Застигнутые любовью - Крейг Джэсмин - Страница 28
- Предыдущая
- 28/38
- Следующая
– Прости меня, Кейти, – прошептал Джошуа. – Но только не делай поспешных выводов! Все образуется. Поверь мне.
Она закрыла глаза, сопротивляясь желанию прижаться к нему, которое вызвали его слова. После такого сокрушительного поражения разве может она еще думать об их браке?!
Джошуа коснулся губами ее век, и в этот момент она ненавидела его всей душой, потому что он все еще обладал властью над ее чувствами. Ее тело уже готово было забыть неудачный финал их любовных ласк и помнить только тот потрясающий эффект, который они вызвали вначале! Кэтрин очень хотелось стать совершенно равнодушной к нему, но оказалось, что это невозможно. «Я просто-напросто скрытая мазохистка!» – уныло подумала она.
– Я позвоню тебе в четверг, когда вернусь из Лос-Анджелеса, – сказал Джошуа.
Ей показалось, что он колеблется и хочет добавить что-то еще, но он лишь торопливо поцеловал ее в губы и вышел.
Кэтрин поплелась назад в гостиную, взяла свой стакан, сделала глоток и сморщилась. Выпивка обожгла горло: почти чистый джин и лишь капелька тоника и лимонного сока, чтобы скрасить вкус. Секунду подумав, она резким движением поднесла стакан к губам и проглотила все его содержимое.

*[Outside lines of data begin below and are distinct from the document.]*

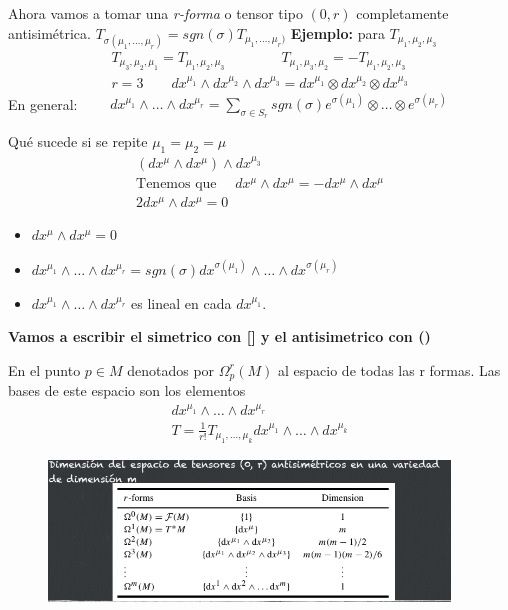 \documentclass{article}
\newcommand{\caja}[3]{%
  \begin{tcolorbox}[colback=#1!5!white,colframe=#1!25!black,title=#2]
    #3
  \end{tcolorbox}%
}
\begin{document}
Ahora vamos a tomar una \textit{r-forma } o tensor tipo $ (0,r ) $ completamente antisimétrica. 
$ T _{\sigma(\mu_1,\dots, \mu_r )} = sgn(\sigma) T _{\mu_1,\dots, \mu_r )}  $
\textbf{Ejemplo: } para $ T _{\mu_1,\mu_2,\mu_3}  $
\begin{gather*}
  T _{\mu_3,\mu_2,\mu_1} = T_{\mu_1,\mu_2,\mu_3}\qquad\qquad T_{\mu_1,\mu_3,\mu_2}  = - T_{\mu_1,\mu_2,\mu_3}\\
  r=3 \qquad dx ^ {\mu_1 }\land dx ^ {\mu_2 } \land dx ^ {\mu_3 } = dx ^ {\mu_1 }\otimes dx ^ {\mu_2 } \otimes dx ^ {\mu_3 }
\end{gather*}
En general: $\qquad dx ^ {\mu_1 }\land \dots \land dx ^ {\mu_r } = \displaystyle\sum_{\sigma \in S_r }^{} sgn(\sigma) e ^ {\sigma(\mu_1 )} \otimes \dots \otimes e ^ {\sigma(\mu_r )}$


Qué sucede si se repite $ \mu_1 = \mu_2 = \mu $
\begin{gather*}
  (dx ^ {\mu} \land dx ^ {\mu })\land dx ^ {\mu_3 }\\
  \text{Tenemos que } \quad dx ^ {\mu} \land dx ^ {\mu } = - dx ^ {\mu } \land dx ^ {\mu } \\
  2dx ^ {\mu}\land dx ^ {\mu } = 0 
\end{gather*}

\caja{black}{propiedades producto $ \land  $}{
  \begin{itemize}
    \item $ dx ^ {\mu}\land dx ^ {\mu } = 0 $
    \item $ dx ^ {\mu_1 } \land \dots\land dx ^ {\mu_r } = sgn(\sigma) dx ^ {\sigma(\mu_1)} \land \dots \land dx ^ {\sigma(\mu_r )} $
    \item $ dx ^ {\mu_1 } \land \dots\land dx ^ {\mu_r } $ es lineal en cada $ dx ^ {\mu_1 } $.
  \end{itemize}
}

\textbf{Vamos a escribir el simetrico con [] y el antisimetrico con ()}

\hfill 

\hfill 

En el punto $ p\in M  $ denotados por $ \Omega _p^r(M) $ al espacio de todas las r formas. Las bases de este espacio son los elementos 
\begin{gather*}
  dx ^ {\mu_1 }\land \dots\land dx ^ {\mu_r }\\
  T = \frac{1}{r! }T _{\mu_1, \dots, \mu_k} dx ^ {\mu_1 }\land \dots\land dx ^ {\mu_k }
\end{gather*}

\begin{figure}[H]
  \begin{center}
    \includegraphics[width=0.95\textwidth]{dim_tensores_antisimetricos.png}
  \end{center}
\end{figure}
\end{document}
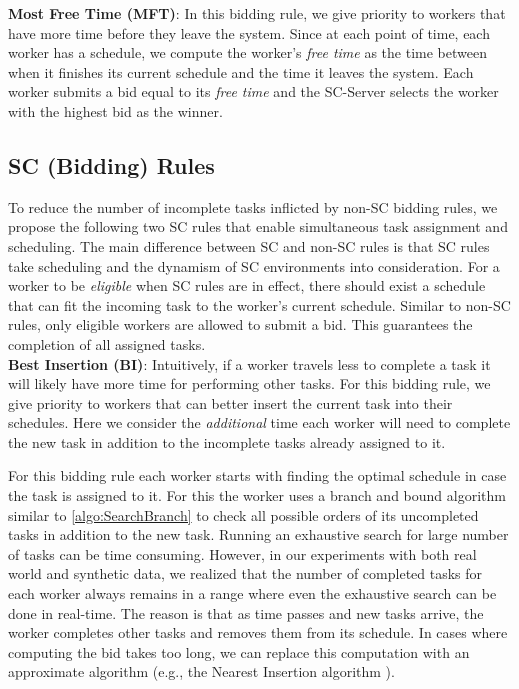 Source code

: \noindent\textbf{Most Free Time (MFT)}:
In this bidding rule, we give priority to workers that have more time before they leave the system. Since at each point of time, each worker has a schedule, we compute the worker's \emph{free time} as the time between when it finishes its current schedule and the time it leaves the system. Each worker submits a bid equal to its \emph{free time} and the SC-Server selects the worker with the highest bid as the winner.

\subsection{SC (Bidding) Rules }

To reduce the number of incomplete tasks inflicted by non-SC bidding rules, we propose the following two SC rules that enable simultaneous task assignment and scheduling. The main difference between SC and non-SC rules is that SC rules take scheduling and the dynamism of SC environments into consideration. For a worker to be \emph{eligible} when SC rules are in effect, there should exist a schedule that can fit the incoming task to the worker's current schedule. Similar to non-SC rules, only eligible workers are allowed to submit a bid. This guarantees the completion of all assigned tasks.\\

\noindent \textbf{Best Insertion (BI)}: 
Intuitively, if a worker travels less to complete a task it will likely have more time for performing other tasks. For this bidding rule, we give priority to workers that can better insert the current task into their schedules. Here we consider the \textit{additional} time each worker will need to complete the new task in addition to the incomplete tasks already assigned to it.

For this bidding rule each worker starts with finding the optimal schedule in case the task is assigned to it. For this the worker uses a branch and bound algorithm similar to \cref{algo:SearchBranch} to check all possible orders of its uncompleted tasks in addition to the new task. Running an exhaustive search for large number of tasks can be time consuming. However, in our experiments with both real world and synthetic data, we realized that the number of completed tasks for each worker always remains in a range where even the exhaustive search can be done in real-time. The reason is that as time passes and new tasks arrive, the worker completes other tasks and removes them from its schedule. In cases where computing the bid takes too long, we can replace this computation with an approximate algorithm (e.g., the Nearest Insertion algorithm \cite{Rosenkrantz74}).

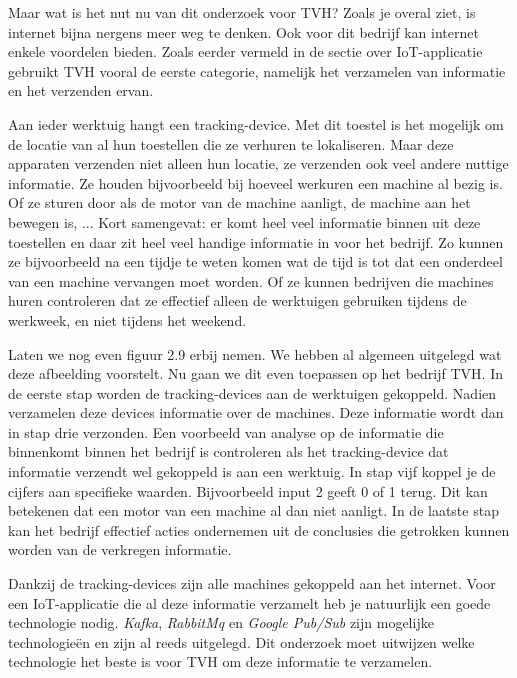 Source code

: Maar wat is het nut nu van dit onderzoek voor TVH? Zoals je overal ziet, is internet bijna nergens meer weg te denken. Ook voor dit bedrijf kan internet enkele voordelen bieden. Zoals eerder vermeld in de sectie over IoT-applicatie gebruikt TVH vooral de eerste categorie, namelijk het verzamelen van informatie en het verzenden ervan.

Aan ieder werktuig hangt een tracking-device. Met dit toestel is het mogelijk om de locatie van al hun toestellen die ze verhuren te lokaliseren. Maar deze apparaten verzenden niet alleen hun locatie, ze verzenden ook veel andere nuttige informatie. Ze houden bijvoorbeeld bij hoeveel werkuren een machine al bezig is. Of ze sturen door als de motor van de machine aanligt, de machine aan het bewegen is, ... Kort samengevat: er komt heel veel informatie binnen uit deze toestellen en daar zit heel veel handige informatie in voor het bedrijf. Zo kunnen ze bijvoorbeeld na een tijdje te weten komen wat de tijd is tot dat een onderdeel van een machine vervangen moet worden. Of ze kunnen bedrijven die machines huren controleren dat ze effectief alleen de werktuigen gebruiken tijdens de werkweek, en niet tijdens het weekend.

Laten we nog even figuur 2.9 erbij nemen. We hebben al algemeen uitgelegd wat deze afbeelding voorstelt. Nu gaan we dit even toepassen op het bedrijf TVH. In de eerste stap worden de tracking-devices aan de werktuigen gekoppeld. Nadien verzamelen deze devices informatie over de machines. Deze informatie wordt dan in stap drie verzonden. Een voorbeeld van analyse op de informatie die binnenkomt binnen het bedrijf is controleren als het tracking-device dat informatie verzendt wel gekoppeld is aan een werktuig. In stap vijf koppel je de cijfers aan specifieke waarden. Bijvoorbeeld input 2 geeft 0 of 1 terug. Dit kan betekenen dat een motor van een machine al dan niet aanligt. In de laatste stap kan het bedrijf effectief acties ondernemen uit de conclusies die getrokken kunnen worden van de verkregen informatie.

Dankzij de tracking-devices zijn alle machines gekoppeld aan het internet. Voor een IoT-applicatie die al deze informatie verzamelt heb je natuurlijk een goede technologie nodig. \emph{Kafka}, \emph{RabbitMq} en \emph{Google Pub/Sub} zijn mogelijke technologieën en zijn al reeds uitgelegd. Dit onderzoek moet uitwijzen welke technologie het beste is voor TVH om deze informatie te verzamelen.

К несчастью, алкоголь не смог избавить ее от мрачных мыслей. Тогда Кэтрин отнесла стаканы на кухню и машинально принялась мыть их. И едва горячая вода обожгла пальцы, она наконец-то поняла, что больше всего омрачило ей этот неудачный вечер. Конечно, прежде всего то, что, несмотря на накал страсти, Джошуа ни разу не сказал, что любит ее. Для человека, утверждавшего, что влюбился в нее с первого взгляда, такое настойчивое стремление не выдать своих чувств выглядит довольно странно…
Но даже не это самая главная проблема! Кэтрин рассеянно выключила воду, вытерла руки о бумажное полотенце и заставила себя мысленно вернуться к тому моменту, когда Джошуа пробормотал, что хочет ее. Сколько бы раз она ни прокручивала в голове эту сцену, она все время слышала в его низком голосе нотку крайнего изумления. Как будто он совсем не ожидал, что она вызовет в нем такое сильное, всепоглощающее желание. Как будто он так же не решался до сих пор определить для себя их отношения, как и она сама! Кэтрин даже не могла отделаться от странной уверенности, что Джошуа испытал облегчение, когда она перестала отвечать на его ласки…
Впрочем, это наверняка ее фантазии. Он всегда излучал ауру сексуальности и еле сдерживаемой мужской силы. Почему бы ему не желать заниматься любовью с женщиной, на которой он намерен жениться? С женщиной, которую он, по его словам, любит?
Когда сон наконец-то одолел Кэтрин, ответы на все эти вопросы так и не были найдены. Но она поняла, что так и не решилась задать себе наиболее важный вопрос из всех – почему она все-таки собирается выйти замуж за Джошуа Ханта в ближайшую субботу? Ведь она больше не уверена, что он ее любит! Вообще больше не уверена ни в чем, что касается его…
Джошуа позвонил в четверг и сообщил, что его отец собирается устроить в пятницу вечером «мальчишник». Кэтрин не будет возражать, если он согласится? Ведь это будет означать, что они не увидятся до дня свадьбы…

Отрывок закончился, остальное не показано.